** What you are asked to do **
Search term "will": please copy every line of the records below that contains it.

[Plain-text document sources]

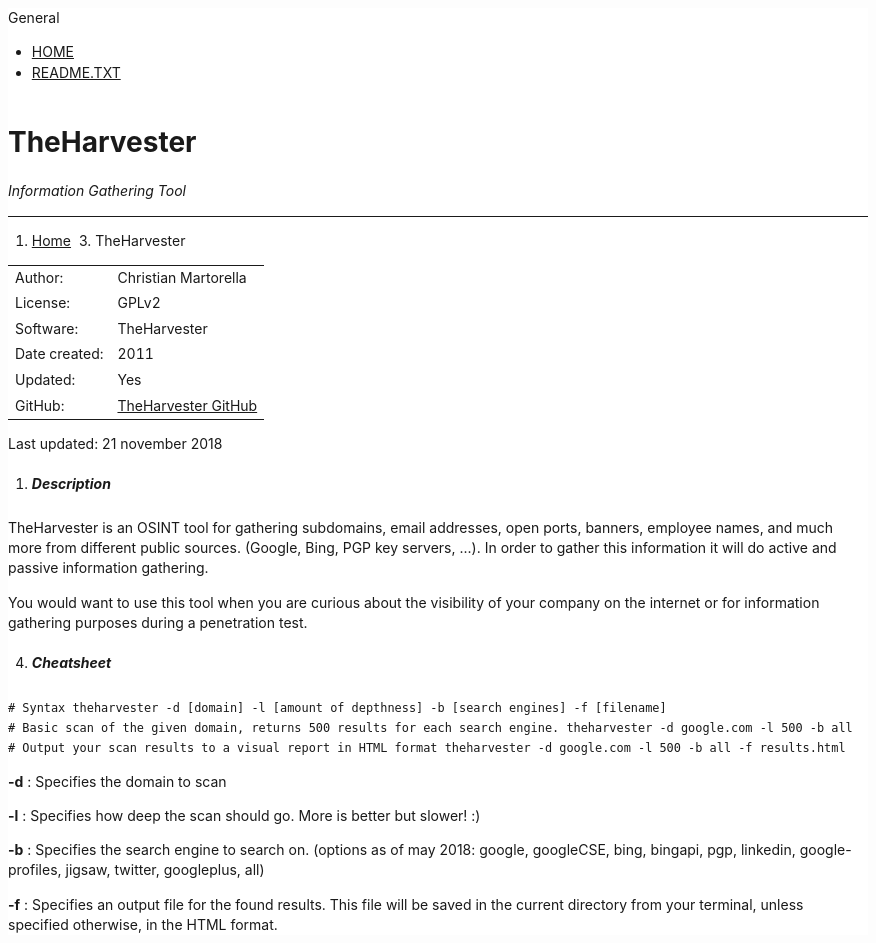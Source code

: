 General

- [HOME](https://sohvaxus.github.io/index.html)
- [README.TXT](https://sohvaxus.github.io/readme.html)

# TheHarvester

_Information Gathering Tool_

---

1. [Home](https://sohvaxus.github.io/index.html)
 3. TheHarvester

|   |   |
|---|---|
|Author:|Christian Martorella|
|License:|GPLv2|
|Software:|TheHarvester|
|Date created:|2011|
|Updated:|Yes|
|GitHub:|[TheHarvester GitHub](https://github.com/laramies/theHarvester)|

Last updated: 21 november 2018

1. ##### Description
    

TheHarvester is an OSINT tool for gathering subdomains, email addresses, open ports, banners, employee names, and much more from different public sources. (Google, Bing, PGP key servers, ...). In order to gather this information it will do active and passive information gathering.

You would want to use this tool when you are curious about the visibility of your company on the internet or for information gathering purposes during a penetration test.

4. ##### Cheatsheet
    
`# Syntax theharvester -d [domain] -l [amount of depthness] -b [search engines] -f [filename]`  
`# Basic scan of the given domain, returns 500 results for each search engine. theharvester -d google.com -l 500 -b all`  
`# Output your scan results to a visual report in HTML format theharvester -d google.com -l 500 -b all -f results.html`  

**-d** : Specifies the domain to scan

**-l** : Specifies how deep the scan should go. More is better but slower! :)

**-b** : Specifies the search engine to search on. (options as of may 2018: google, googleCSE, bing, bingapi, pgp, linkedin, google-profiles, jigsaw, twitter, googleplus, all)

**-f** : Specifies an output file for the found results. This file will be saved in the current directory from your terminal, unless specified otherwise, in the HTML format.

** Exercise solution **
TheHarvester is an OSINT tool for gathering subdomains, email addresses, open ports, banners, employee names, and much more from different public sources. (Google, Bing, PGP key servers, ...). In order to gather this information it will do active and passive information gathering.
**-f** : Specifies an output file for the found results. This file will be saved in the current directory from your terminal, unless specified otherwise, in the HTML format.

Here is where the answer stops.